What the task requires: With the pictures left aside, write out the entries that follow exactly.

Listed records:
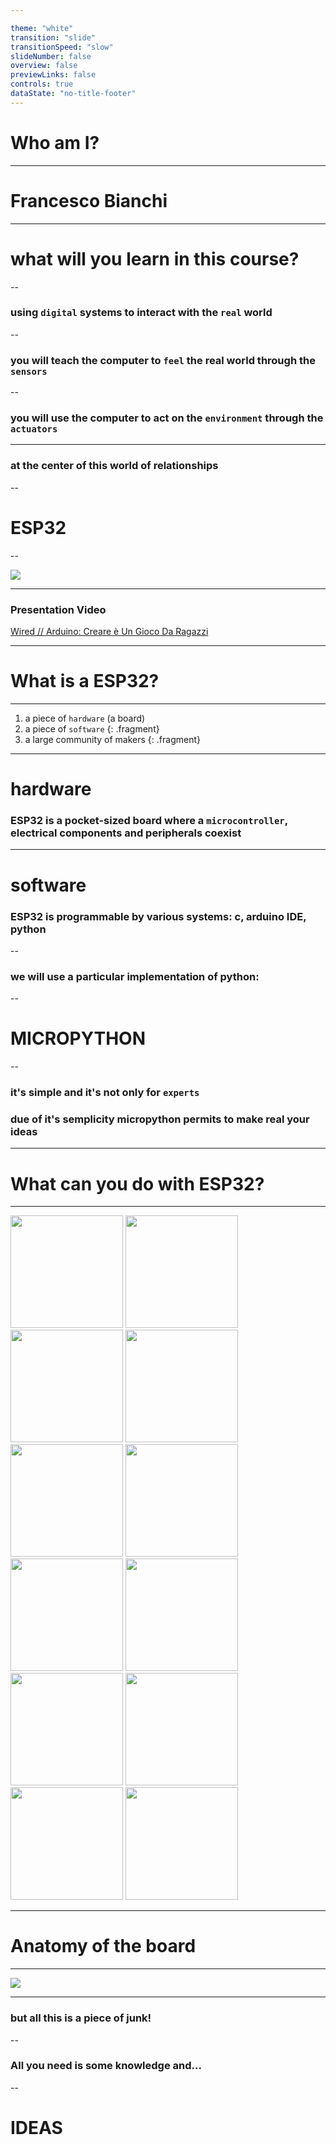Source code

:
 ```yaml
---

theme: "white"
transition: "slide"
transitionSpeed: "slow"
slideNumber: false
overview: false
previewLinks: false
controls: true
dataState: "no-title-footer"
---
```


<style>
    .reveal code {
        background-color: #66b3ff;
        color: #000000;
        padding: 0.2em 0.25em 0.2em 0.25em;
    }

    #title-footer {
        display: none;
    }
</style>

# Who am I?

---

# Francesco Bianchi

---

# what will you learn in this course?

--

### using ```digital``` systems to interact with the ```real``` world

--

### you will teach the computer to ```feel``` the real world through the ```sensors```

--

### you will use the computer to act on the ```environment``` through the ```actuators```

---

### at the center of this world of relationships

--

# ESP32

--

<img src=images/esp32.jpg />

---

### Presentation Video
[Wired // Arduino: Creare è Un Gioco Da Ragazzi](https://www.youtube.com/watch?v=M48uQVJ6AFA)

---

# What is a ESP32?

---

1. a piece of ```hardware``` (a board)
2. a piece of ```software``` {: .fragment}
3. a large community of makers {: .fragment}  

---

# hardware
  
### ESP32 is a pocket-sized board where a ```microcontroller```, electrical components and peripherals coexist

---

# software
  
### ESP32 is programmable by various systems: c, arduino IDE, python

--

### we will use a particular implementation of python:

--

# MICROPYTHON

--

### it's simple and it's not only for ```experts```
### due of it's semplicity micropython permits to make real your ideas

---

# What can you do with ESP32?

---

<img src=images/robot.svg width=180 height=180 />
<img src=images/arms.svg width=180 height=180 class=fragment />
<img src=images/domotics.svg width=180 height=180 class=fragment />
<img src=images/games.svg width=180 height=180 class=fragment />
<img src=images/musicalinstruments.svg width=180 height=180 class=fragment />
<img src=images/irrigators.svg width=180 height=180 class=fragment />
<img src=images/plotters.svg width=180 height=180 class=fragment />
<img src=images/arts.svg width=180 height=180 class=fragment />
<img src=images/responsives.svg width=180 height=180 class=fragment />
<img src=images/meteostations.svg width=180 height=180 class=fragment />
<img src=images/3dprinters.svg width=180 height=180 class=fragment />
<img src=images/pulmonaryventilators.svg width=180 height=180 class=fragment />

---

# Anatomy of the board

---

<!-- .slide: data-transition="slide-in fade-out" background-transition="none" -->
<img src=images/esp32_parts.png />

---

### but all this is a piece of junk! 

--

###  All you need is some knowledge and...

--

# IDEAS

Task output:
Source code

:
 ```yaml
---

theme: "white"
transition: "slide"
transitionSpeed: "slow"
slideNumber: false
overview: false
previewLinks: false
controls: true
dataState: "no-title-footer"
---
```


<style>
    .reveal code {
        background-color: #66b3ff;
        color: #000000;
        padding: 0.2em 0.25em 0.2em 0.25em;
    }

    #title-footer {
        display: none;
    }
</style>

# Who am I?

---

# Francesco Bianchi

---

# what will you learn in this course?

--

### using ```digital``` systems to interact with the ```real``` world

--

### you will teach the computer to ```feel``` the real world through the ```sensors```

--

### you will use the computer to act on the ```environment``` through the ```actuators```

---

### at the center of this world of relationships

--

# ESP32

--

<img src=images/esp32.jpg />

---

### Presentation Video
[Wired // Arduino: Creare è Un Gioco Da Ragazzi](https://www.youtube.com/watch?v=M48uQVJ6AFA)

---

# What is a ESP32?

---

1. a piece of ```hardware``` (a board)
2. a piece of ```software``` {: .fragment}
3. a large community of makers {: .fragment}  

---

# hardware
  
### ESP32 is a pocket-sized board where a ```microcontroller```, electrical components and peripherals coexist

---

# software
  
### ESP32 is programmable by various systems: c, arduino IDE, python

--

### we will use a particular implementation of python:

--

# MICROPYTHON

--

### it's simple and it's not only for ```experts```
### due of it's semplicity micropython permits to make real your ideas

---

# What can you do with ESP32?

---

<img src=images/robot.svg width=180 height=180 />
<img src=images/arms.svg width=180 height=180 class=fragment />
<img src=images/domotics.svg width=180 height=180 class=fragment />
<img src=images/games.svg width=180 height=180 class=fragment />
<img src=images/musicalinstruments.svg width=180 height=180 class=fragment />
<img src=images/irrigators.svg width=180 height=180 class=fragment />
<img src=images/plotters.svg width=180 height=180 class=fragment />
<img src=images/arts.svg width=180 height=180 class=fragment />
<img src=images/responsives.svg width=180 height=180 class=fragment />
<img src=images/meteostations.svg width=180 height=180 class=fragment />
<img src=images/3dprinters.svg width=180 height=180 class=fragment />
<img src=images/pulmonaryventilators.svg width=180 height=180 class=fragment />

---

# Anatomy of the board

---

<!-- .slide: data-transition="slide-in fade-out" background-transition="none" -->
<img src=images/esp32_parts.png />

---

### but all this is a piece of junk! 

--

###  All you need is some knowledge and...

--

# IDEAS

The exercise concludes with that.